Data to process:
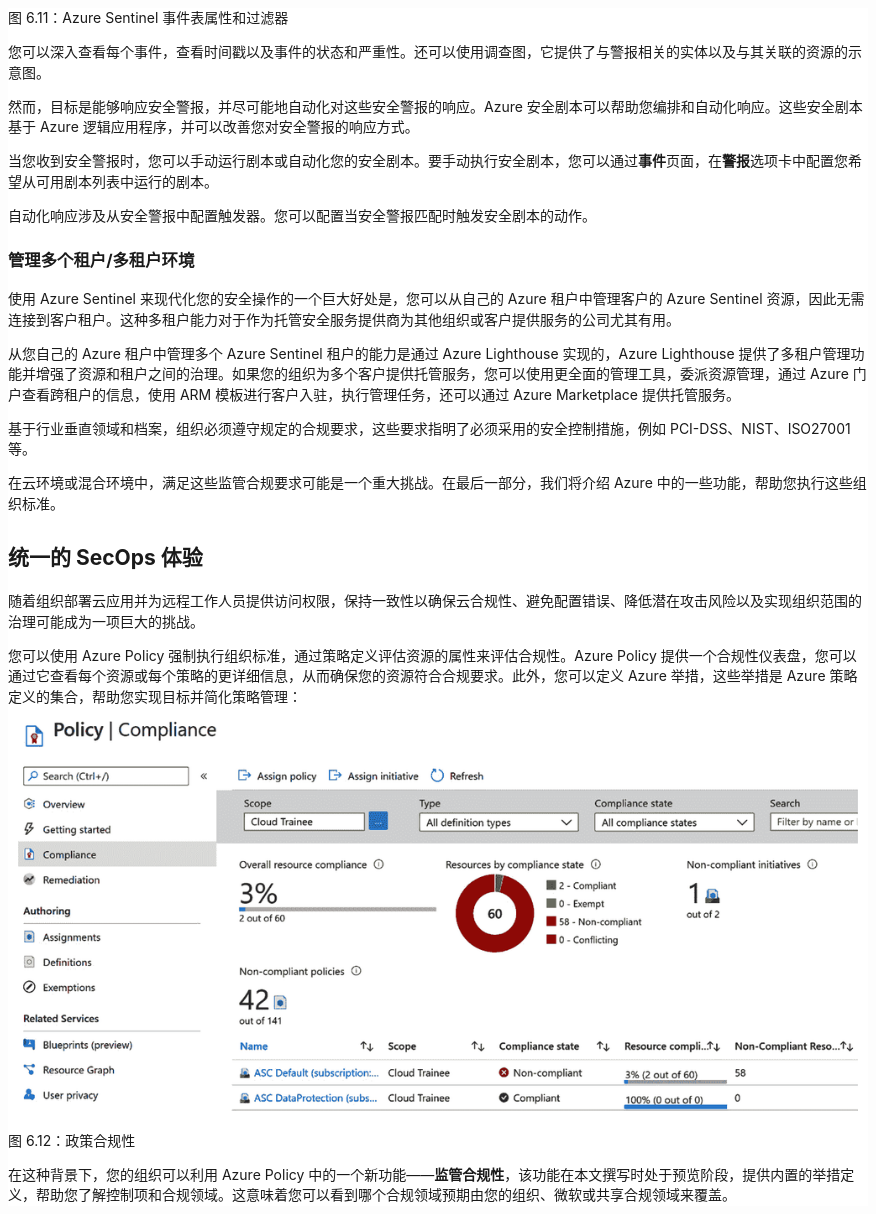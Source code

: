图 6.11：Azure Sentinel 事件表属性和过滤器

您可以深入查看每个事件，查看时间戳以及事件的状态和严重性。还可以使用调查图，它提供了与警报相关的实体以及与其关联的资源的示意图。

然而，目标是能够响应安全警报，并尽可能地自动化对这些安全警报的响应。Azure 安全剧本可以帮助您编排和自动化响应。这些安全剧本基于 Azure 逻辑应用程序，并可以改善您对安全警报的响应方式。

当您收到安全警报时，您可以手动运行剧本或自动化您的安全剧本。要手动执行安全剧本，您可以通过**事件**页面，在**警报**选项卡中配置您希望从可用剧本列表中运行的剧本。

自动化响应涉及从安全警报中配置触发器。您可以配置当安全警报匹配时触发安全剧本的动作。

### 管理多个租户/多租户环境

使用 Azure Sentinel 来现代化您的安全操作的一个巨大好处是，您可以从自己的 Azure 租户中管理客户的 Azure Sentinel 资源，因此无需连接到客户租户。这种多租户能力对于作为托管安全服务提供商为其他组织或客户提供服务的公司尤其有用。

从您自己的 Azure 租户中管理多个 Azure Sentinel 租户的能力是通过 Azure Lighthouse 实现的，Azure Lighthouse 提供了多租户管理功能并增强了资源和租户之间的治理。如果您的组织为多个客户提供托管服务，您可以使用更全面的管理工具，委派资源管理，通过 Azure 门户查看跨租户的信息，使用 ARM 模板进行客户入驻，执行管理任务，还可以通过 Azure Marketplace 提供托管服务。

基于行业垂直领域和档案，组织必须遵守规定的合规要求，这些要求指明了必须采用的安全控制措施，例如 PCI-DSS、NIST、ISO27001 等。

在云环境或混合环境中，满足这些监管合规要求可能是一个重大挑战。在最后一部分，我们将介绍 Azure 中的一些功能，帮助您执行这些组织标准。

## 统一的 SecOps 体验

随着组织部署云应用并为远程工作人员提供访问权限，保持一致性以确保云合规性、避免配置错误、降低潜在攻击风险以及实现组织范围的治理可能成为一项巨大的挑战。

您可以使用 Azure Policy 强制执行组织标准，通过策略定义评估资源的属性来评估合规性。Azure Policy 提供一个合规性仪表盘，您可以通过它查看每个资源或每个策略的更详细信息，从而确保您的资源符合合规要求。此外，您可以定义 Azure 举措，这些举措是 Azure 策略定义的集合，帮助您实现目标并简化策略管理：

![政策合规性窗口](img/B17153_06_12.jpg)

图 6.12：政策合规性

在这种背景下，您的组织可以利用 Azure Policy 中的一个新功能——**监管合规性**，该功能在本文撰写时处于预览阶段，提供内置的举措定义，帮助您了解控制项和合规领域。这意味着您可以看到哪个合规领域预期由您的组织、微软或共享合规领域来覆盖。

Brief: The lines to copy are those above that contain "Policy".

Solution below:
您可以使用 Azure Policy 强制执行组织标准，通过策略定义评估资源的属性来评估合规性。Azure Policy 提供一个合规性仪表盘，您可以通过它查看每个资源或每个策略的更详细信息，从而确保您的资源符合合规要求。此外，您可以定义 Azure 举措，这些举措是 Azure 策略定义的集合，帮助您实现目标并简化策略管理：
在这种背景下，您的组织可以利用 Azure Policy 中的一个新功能——**监管合规性**，该功能在本文撰写时处于预览阶段，提供内置的举措定义，帮助您了解控制项和合规领域。这意味着您可以看到哪个合规领域预期由您的组织、微软或共享合规领域来覆盖。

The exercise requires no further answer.